On the social front, most infertile couples dread the “questionnaire” after admitting they have no children. The floodgates of advice, suggestions, along with intrusive inquiries and sympathetic remarks overwhelm you. If you really want to help a distressed infertile couple then offer them your support, not your opinions.
The Noble Quran teaches us in (Surah Hujraat 49: 12) ‘Do not spy (on one another)’
Do not seek people’s secrets, nor search for their defects and weaknesses. Do not pry into their conditions and affairs. This simple fact needs to be adopted by society. A childless couple/person is normal. Their childlessness is not a choice but a matter of staying submissive to Allah’s swt Wisdom and His grand plans for us.
Therefore, be considerate of other people’s feelings. Prying into someone’s personal life is ill-mannered. I learned not to ask trivial questions like “Are you married?”, or “How many children do you have?” I get asked the same question over and over again and every time, despite smiling and my courageous reply that I don’t have any children, I still suffer self-pity, hurt and despair. But Alhumdolillah I recover very quickly.

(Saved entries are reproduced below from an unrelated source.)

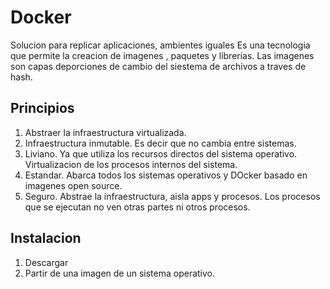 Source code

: # Docker

  Solucion para replicar aplicaciones, ambientes iguales
  Es una tecnologia que permite la creacion de imagenes , paquetes y librerias.
  Las imagenes son capas deporciones de cambio del siestema de archivos a traves de hash.

## Principios

 1. Abstraer la infraestructura virtualizada.
 2. Infraestructura inmutable. Es decir que no cambia entre sistemas.
 3. Liviano. Ya que utiliza los recursos directos del sistema operativo. Virtualizacion de los procesos internos del sistema.
 4. Estandar. Abarca todos los sistemas operativos y DOcker basado en imagenes open source.
 5. Seguro. Abstrae la infraestructura, aisla apps y procesos. Los procesos que se ejecutan no ven otras partes ni otros procesos.

## Instalacion

1. Descargar
2. Partir de una imagen de un sistema operativo.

I still have to endure the sympathetic looks, probing questions and comments which I find extremely unnecessary and insensitive. Our struggle was painful at first because of societal pressures. We women are brought up to think that immediate conception is the natural outcome of marriage. No one seems to understand that we are not at all capable of creating life until and unless He, the Supreme Power, wills it for us.
My husband and I came to terms with the fact that it is ‘normal’ to be a childless couple. Alhumdolillah, we are leading a very healthy and happy married life. It’s been 26 years, Masha Allah, and still counting.
My message to all the women who are struggling with any trial or tragedy is to never lose hope. Have complete faith in Allah swt. His ‘Rehma’ encompasses all things. Stay connected with the Noble Quran. It has got all the answers to the mysteries of life and beyond.